Gordy left feeling the shirt a bit too snug, and it smelled of his little brother (which he wasn't going to dare tell anyone) and of course, the sweet smell of Emily.
Naturally, Floyd was happy to see him, but then Floyd was always doing things to make himself happy. Stoned, with just a little cough, Floyd assured Gordy that he could get him laid.
"I don't want to get laid." This conversation felt old to Gordy. Why was it, this life was taking him in circles. "Just let me drive, will you." One of them had to remain sober.
Instead of going to where Emily suggested, Gordy took a turn to the coffee house. "What in the hell are we doing here?" Floyd asked. It was if Gordy had wrecked his night.
"To get you caffeinated, that why we're here." He hated the thought of smoke and rowdy jerks, where even a game of pool might be lethal.
"Oh," Floyd followed, but he almost stumped his toe just making up the small steps of coffeehouse. "But I thought you wanted to have some fun."
"I'm not up for fun." Gordy blinked.
"You want to get married, don't you?" Floyd said once they found a seat at a booth.
"What?" Gordy was stumped on that question. He ordered them both black coffee, the house special with cream on the side. "No, I'm a long way from ever wanting that. You just don't dive into something like that. You never would."
"I was married once." Floyd nodded.
"You were not."
"Only for a weekend."
"See, yeah, you were being stupid." Gordy looked up then at the waitress. She literally had only one arm. He stopped himself from watching, but he couldn't.
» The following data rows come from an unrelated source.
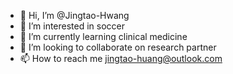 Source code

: - 👋 Hi, I’m @Jingtao-Hwang
- 👀 I’m interested in soccer
- 🌱 I’m currently learning clinical medicine
- 💞️ I’m looking to collaborate on research partner
- 📫 How to reach me jingtao-huang@outlook.com

<!---
Jingtao-Hwang/Jingtao-Hwang is a ✨ special ✨ repository because its `README.md` (this file) appears on your GitHub profile.
You can click the Preview link to take a look at your changes.
--->
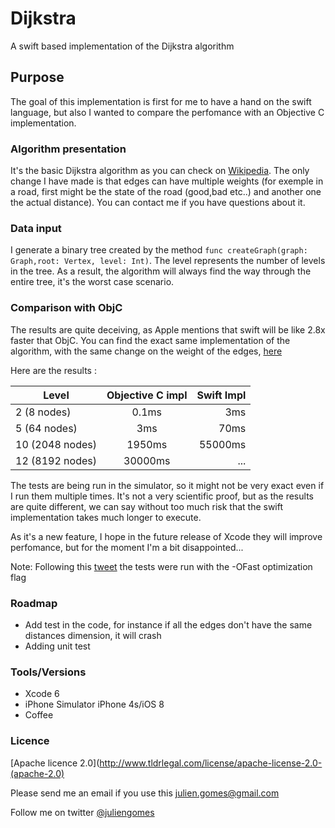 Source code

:# Dijkstra

A swift based implementation of the Dijkstra algorithm

## Purpose

The goal of this implementation is first for me to have a hand on the swift language, but also I wanted to compare the perfomance with an Objective C implementation.

### Algorithm presentation

It's the basic Dijkstra algorithm as you can check on [Wikipedia](http://en.wikipedia.org/wiki/Dijkstra's_algorithm). The only change I have made is that edges can have multiple weights (for exemple in a road, first might be the state of the road (good,bad etc..) and another one the actual distance).
You can contact me if you have questions about it.

### Data input

I generate a binary tree created by the method `func createGraph(graph: Graph,root: Vertex, level: Int)`. The level represents the number of levels in the tree.
As a result, the algorithm will always find the way through the entire tree, it's the worst case scenario.

### Comparison with ObjC

The results are quite deceiving, as Apple mentions that swift will be like 2.8x faster that ObjC. You can find the exact same implementation of the algorithm, with the same change on the weight of the edges, [here](https://github.com/juliengomes/Dijkstra-Objc)

Here are the results :

| Level        | Objective C impl           | Swift Impl  |
| ------------- |:-------------:| -----:|
| 2 (8 nodes)      | 0.1ms | 3ms |
| 5 (64 nodes)     | 3ms      |   70ms |
| 10 (2048 nodes) | 1950ms      |    55000ms |
| 12 (8192 nodes) | 30000ms      |    ... |

The tests are being run in the simulator, so it might not be very exact even if I run them multiple times. It's not a very scientific proof, but as the results are quite different, we can say without too much risk that the swift implementation takes much longer to execute.

As it's a new feature, I hope in the future release of Xcode they will improve perfomance, but for the moment I'm a bit disappointed...

Note: Following this [tweet](https://twitter.com/SwiftDevs/status/474988521623916544) the tests were run with the -OFast optimization flag

### Roadmap

* Add test in the code, for instance if all the edges don't have the same distances dimension, it will crash
* Adding unit test

### Tools/Versions

* Xcode 6
* iPhone Simulator iPhone 4s/iOS 8
* Coffee

### Licence

[Apache licence 2.0](http://www.tldrlegal.com/license/apache-license-2.0-(apache-2.0)

Please send me an email if you use this julien.gomes@gmail.com

Follow me on twitter [@juliengomes](https://twitter.com/juliengomes)
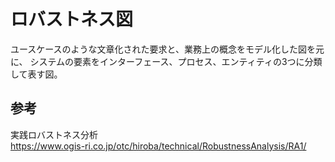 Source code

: # ロバストネス図

ユースケースのような文章化された要求と、業務上の概念をモデル化した図を元に、
システムの要素をインターフェース、プロセス、エンティティの3つに分類して表す図。

## 参考
実践ロバストネス分析  
https://www.ogis-ri.co.jp/otc/hiroba/technical/RobustnessAnalysis/RA1/  
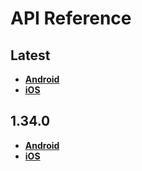 # API Reference

<a name="latest"></a>
## Latest
- [**Android**](./android/latest)
- [**iOS**](./ios/latest)

<a name="1.34.0"></a>
## 1.34.0
- [**Android**](./android/1.34.0)
- [**iOS**](./ios/1.34.0) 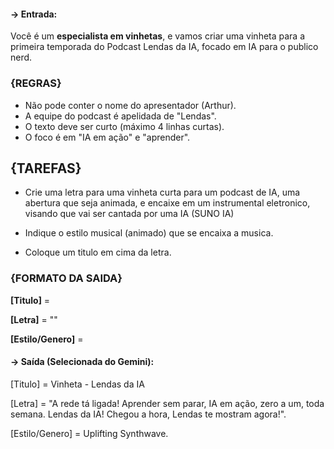 #### -> Entrada:

Você é um **especialista em vinhetas**, e vamos criar uma vinheta para a primeira temporada do Podcast Lendas da IA, focado em IA para o publico nerd.

### {REGRAS}

- Não pode conter o nome do apresentador (Arthur).
- A equipe do podcast é apelidada de "Lendas".
- O texto deve ser curto (máximo 4 linhas curtas).
- O foco é em "IA em ação" e "aprender".


## {TAREFAS}


- Crie uma letra para uma vinheta curta para um podcast de IA, uma abertura que seja animada, e encaixe em um instrumental eletronico, visando que vai ser cantada por uma IA (SUNO IA)

- Indique o estilo musical (animado) que se encaixa a musica.

- Coloque um titulo em cima da letra.


### {FORMATO DA SAIDA}

**[Titulo]** = 

**[Letra]** = ""

**[Estilo/Genero]** =


#### -> Saída (Selecionada do Gemini):

[Titulo] = Vinheta - Lendas da IA

[Letra] = 
"A rede tá ligada!
Aprender sem parar, IA em ação, zero a um, toda semana.
Lendas da IA! Chegou a hora, Lendas te mostram agora!".

[Estilo/Genero] = Uplifting Synthwave. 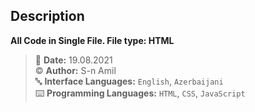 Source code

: ## Description
**All Code in Single File. File type: HTML**

> 📅 **Date:** 19.08.2021 <br>
> ©️ **Author:** S-n Amil <br>
> 🔤 **Interface Languages:** `English`, `Azerbaijani` <br>
> ⌨️ **Programming Languages:** `HTML`, `CSS`, `JavaScript` <br>
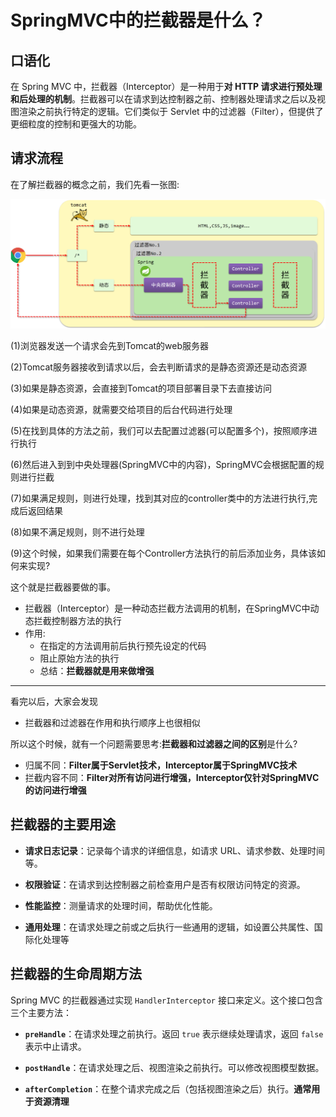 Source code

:# SpringMVC中的拦截器是什么？

## **口语化**

在 Spring MVC 中，拦截器（Interceptor）是一种用于**对 HTTP 请求进行预处理和后处理的机制**。拦截器可以在请求到达控制器之前、控制器处理请求之后以及视图渲染之前执行特定的逻辑。它们类似于 Servlet 中的过滤器（Filter），但提供了更细粒度的控制和更强大的功能。


## 请求流程

在了解拦截器的概念之前，我们先看一张图:

![img](assets/mvc-interceptor.png)

(1)浏览器发送一个请求会先到Tomcat的web服务器

(2)Tomcat服务器接收到请求以后，会去判断请求的是静态资源还是动态资源

(3)如果是静态资源，会直接到Tomcat的项目部署目录下去直接访问

(4)如果是动态资源，就需要交给项目的后台代码进行处理

(5)在找到具体的方法之前，我们可以去配置过滤器(可以配置多个)，按照顺序进行执行

(6)然后进入到到中央处理器(SpringMVC中的内容)，SpringMVC会根据配置的规则进行拦截

(7)如果满足规则，则进行处理，找到其对应的controller类中的方法进行执行,完成后返回结果

(8)如果不满足规则，则不进行处理

(9)这个时候，如果我们需要在每个Controller方法执行的前后添加业务，具体该如何来实现?

这个就是拦截器要做的事。

-   拦截器（Interceptor）是一种动态拦截方法调用的机制，在SpringMVC中动态拦截控制器方法的执行
-   作用:
    -   在指定的方法调用前后执行预先设定的代码
    -   阻止原始方法的执行
    -   总结：**拦截器就是用来做增强**

---

看完以后，大家会发现

-   拦截器和过滤器在作用和执行顺序上也很相似

所以这个时候，就有一个问题需要思考:**拦截器和过滤器之间的区别**是什么?

-   归属不同：**Filter属于Servlet技术，Interceptor属于SpringMVC技术**
-   拦截内容不同：**Filter对所有访问进行增强，Interceptor仅针对SpringMVC的访问进行增强**



## **拦截器的主要用途**

-   **请求日志记录**：记录每个请求的详细信息，如请求 URL、请求参数、处理时间等。

-   **权限验证**：在请求到达控制器之前检查用户是否有权限访问特定的资源。

- **性能监控**：测量请求的处理时间，帮助优化性能。

-   **通用处理**：在请求处理之前或之后执行一些通用的逻辑，如设置公共属性、国际化处理等

## **拦截器的生命周期方法**

Spring MVC 的拦截器通过实现 `HandlerInterceptor` 接口来定义。这个接口包含三个主要方法：

-   **`preHandle`**：在请求处理之前执行。返回 `true` 表示继续处理请求，返回 `false` 表示中止请求。

-   **`postHandle`**：在请求处理之后、视图渲染之前执行。可以修改视图模型数据。

-   **`afterCompletion`**：在整个请求完成之后（包括视图渲染之后）执行。**通常用于资源清理**

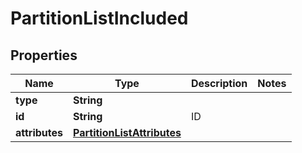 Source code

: # PartitionListIncluded

## Properties
Name | Type | Description | Notes
------------ | ------------- | ------------- | -------------
**type** | **String** |  | 
**id** | **String** | ID | 
**attributes** | [**PartitionListAttributes**](PartitionListAttributes.md) |  |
Well, maybe there were two limbs, but part of one was gone, but there she was serving, hot coffee.
"Hey, Floyd, how's it going?" She smiled as if they were old friends. She smiled and it was genuine. Gordy could hardly hear himself think nor Floyd.
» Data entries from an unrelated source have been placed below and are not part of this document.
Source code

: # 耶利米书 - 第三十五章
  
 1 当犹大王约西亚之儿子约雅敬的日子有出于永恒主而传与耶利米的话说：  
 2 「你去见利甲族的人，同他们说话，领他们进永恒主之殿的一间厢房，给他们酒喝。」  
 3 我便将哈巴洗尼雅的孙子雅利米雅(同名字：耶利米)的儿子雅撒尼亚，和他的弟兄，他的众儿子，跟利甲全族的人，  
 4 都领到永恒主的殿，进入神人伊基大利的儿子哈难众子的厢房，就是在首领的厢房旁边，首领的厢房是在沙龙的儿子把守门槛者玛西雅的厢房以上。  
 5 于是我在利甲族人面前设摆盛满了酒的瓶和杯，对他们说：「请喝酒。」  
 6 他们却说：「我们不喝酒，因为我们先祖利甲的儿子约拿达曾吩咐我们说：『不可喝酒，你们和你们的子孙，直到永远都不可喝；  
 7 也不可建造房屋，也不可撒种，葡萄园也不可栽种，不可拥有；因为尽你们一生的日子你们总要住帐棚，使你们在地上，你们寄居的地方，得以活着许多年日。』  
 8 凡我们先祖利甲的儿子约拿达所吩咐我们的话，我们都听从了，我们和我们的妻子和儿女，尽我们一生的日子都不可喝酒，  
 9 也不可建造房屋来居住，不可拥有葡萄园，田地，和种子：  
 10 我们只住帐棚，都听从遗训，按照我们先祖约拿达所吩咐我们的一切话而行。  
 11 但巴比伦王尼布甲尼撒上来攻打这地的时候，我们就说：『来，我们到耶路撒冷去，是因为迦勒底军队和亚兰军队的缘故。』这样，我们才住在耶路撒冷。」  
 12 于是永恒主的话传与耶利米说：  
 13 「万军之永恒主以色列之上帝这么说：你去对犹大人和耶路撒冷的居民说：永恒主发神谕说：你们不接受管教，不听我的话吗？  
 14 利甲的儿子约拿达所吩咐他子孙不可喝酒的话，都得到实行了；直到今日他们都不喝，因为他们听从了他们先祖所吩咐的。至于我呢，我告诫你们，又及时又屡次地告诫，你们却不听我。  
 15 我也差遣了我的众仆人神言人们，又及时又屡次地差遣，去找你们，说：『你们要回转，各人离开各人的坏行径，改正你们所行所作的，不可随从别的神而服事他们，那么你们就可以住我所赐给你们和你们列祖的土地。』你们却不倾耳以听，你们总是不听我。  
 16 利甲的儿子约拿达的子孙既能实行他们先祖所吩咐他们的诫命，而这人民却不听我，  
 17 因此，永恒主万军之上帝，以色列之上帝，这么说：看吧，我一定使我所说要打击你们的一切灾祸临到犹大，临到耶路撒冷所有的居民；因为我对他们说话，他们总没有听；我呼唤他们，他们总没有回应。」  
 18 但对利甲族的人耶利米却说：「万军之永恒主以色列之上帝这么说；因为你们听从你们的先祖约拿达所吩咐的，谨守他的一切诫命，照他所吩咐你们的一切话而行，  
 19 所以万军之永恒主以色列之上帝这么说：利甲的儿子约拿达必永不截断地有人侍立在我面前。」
"Same old crap, Sweetness, you know me." He shrugged, blushing slightly.
"That I do." And with that she left them with their coffee.
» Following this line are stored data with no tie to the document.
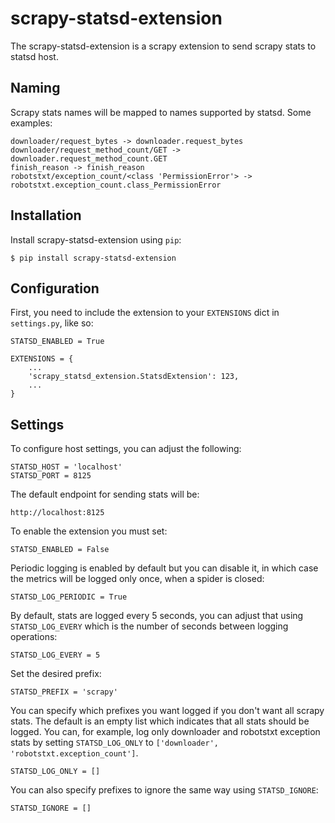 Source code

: # scrapy-statsd-extension
The scrapy-statsd-extension is a scrapy extension to send scrapy stats to statsd host.


## Naming

Scrapy stats names will be mapped to names supported by statsd. Some examples:

    downloader/request_bytes -> downloader.request_bytes
    downloader/request_method_count/GET -> downloader.request_method_count.GET
    finish_reason -> finish_reason
    robotstxt/exception_count/<class 'PermissionError'> -> robotstxt.exception_count.class_PermissionError


## Installation
Install scrapy-statsd-extension using ``pip``:

    $ pip install scrapy-statsd-extension


## Configuration
First, you need to include the extension to your ``EXTENSIONS`` dict in
``settings.py``, like so:

    STATSD_ENABLED = True

    EXTENSIONS = {
        ...
        'scrapy_statsd_extension.StatsdExtension': 123,
        ...
    }


## Settings
To configure host settings, you can adjust the following:

    STATSD_HOST = 'localhost'
    STATSD_PORT = 8125

The default endpoint for sending stats will be:

    http://localhost:8125

To enable the extension you must set:

    STATSD_ENABLED = False

Periodic logging is enabled by default but you can disable it, in which case
the metrics will be logged only once, when a spider is closed:

    STATSD_LOG_PERIODIC = True

By default, stats are logged every 5 seconds, you can adjust that using
``STATSD_LOG_EVERY`` which is the number of seconds between logging operations:

    STATSD_LOG_EVERY = 5

Set the desired prefix:

    STATSD_PREFIX = 'scrapy'

You can specify which prefixes you want logged if you don't want all scrapy
stats. The default is an empty list which indicates that all stats should be
logged. You can, for example, log only downloader and robotstxt exception stats
by setting ``STATSD_LOG_ONLY`` to ``['downloader', 'robotstxt.exception_count']``.

    STATSD_LOG_ONLY = []

You can also specify prefixes to ignore the same way using ``STATSD_IGNORE``:

    STATSD_IGNORE = []
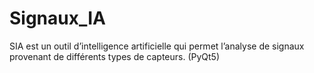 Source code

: # Signaux_IA
SIA est un outil d’intelligence artificielle qui permet l’analyse de signaux provenant de différents types de capteurs. (PyQt5)
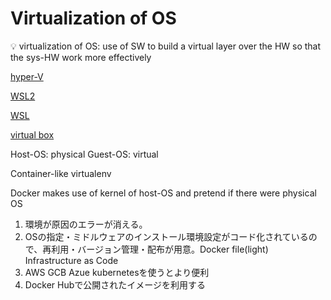 # Virtualization of OS

<aside>
💡 virtualization of OS: use of SW to build a virtual layer over the HW so that the sys-HW work more effectively

</aside>

[hyper-V](Virtualization%20of%20OS%20f888b96e45054dd1a58a4f49722d2e46/hyper-V%201598c35c40f24f6699a18d940b1423d1.md)

[WSL2](Virtualization%20of%20OS%20f888b96e45054dd1a58a4f49722d2e46/WSL2%20113c112c3ae34eb5b972a4d38675ce85.md)

[WSL](Virtualization%20of%20OS%20f888b96e45054dd1a58a4f49722d2e46/WSL%2073e98541a8164b22b6935621d9a5ce1e.md)

[virtual box](Virtualization%20of%20OS%20f888b96e45054dd1a58a4f49722d2e46/virtual%20box%20e5f0deffc9334d25b0eef1d8a7c57463.md)

Host-OS: physical
Guest-OS: virtual

Container-like virtualenv

Docker makes use of kernel of host-OS and pretend if there were physical OS

1. 環境が原因のエラーが消える。
2. OSの指定・ミドルウェアのインストール環境設定がコード化されているので、再利用・バージョン管理・配布が用意。Docker file(light) Infrastructure as Code
3. AWS GCB Azue kubernetesを使うとより便利
4. Docker Hubで公開されたイメージを利用する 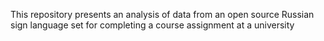 This repository presents an analysis of data from an open source Russian sign language set for completing a course assignment at a university
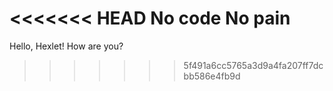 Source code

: <<<<<<< HEAD
No code No pain
=======
Hello, Hexlet! How are you?
>>>>>>> 5f491a6cc5765a3d9a4fa207ff7dcbb586e4fb9d
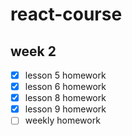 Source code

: # react-course

## week 2

- [x] lesson 5 homework
- [x] lesson 6 homework
- [x] lesson 8 homework
- [x] lesson 9 homework
- [ ] weekly homework
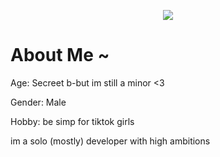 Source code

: 


<p align="center">
  <img src="https://discord.c99.nl/widget/theme-1/606809579073961985.png">
</p>

<h1>About Me ~</h1>
<p>Age: Secreet b-but im still a minor <3</p>
<p>Gender: Male</p>
<p>Hobby: be simp for tiktok girls</p>


im a solo (mostly) developer with high ambitions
"Don't tell me, you did her, too?" Gordy stirred cream in his coffee.
"We went to school together. You remember, Serena, don't you?" Floyd stared at Gordy blankly.
"No." He didn't.
"Yeah, you remember, she was that girl, they adopted when she was like three or so from Russia. She's missing a foot too." Floyd told him.
Gordy caught himself looking back at her. She didn't have a limp.
"Yeah, she'd had a hard life if she hadn't came here." Floyd just said, and a chill came over Gordy. "Now that's what you call determination." He nodded. "I use to live next door to her when I was kid."
"Would you ever go out with her?" Gordy asked while he took a sip of coffee.
"She knows me too well." Floyd smiled.
"No, not like that." Floyd closed his eyes. "My mom use to make me read to her. It was like being her big brother. They just wanted me to talk to her, you know, so she'd learn English. It didn't take her long to forget where she came from."
"But you don't see her anymore?"
"So, not like we're family." Floyd said.
"Are you crying?" Gordy looked at a teary eyed Floyd. "God, you're a damn teddy bear." Gordy bit his bottom lip and shook his head. "If I'd only known."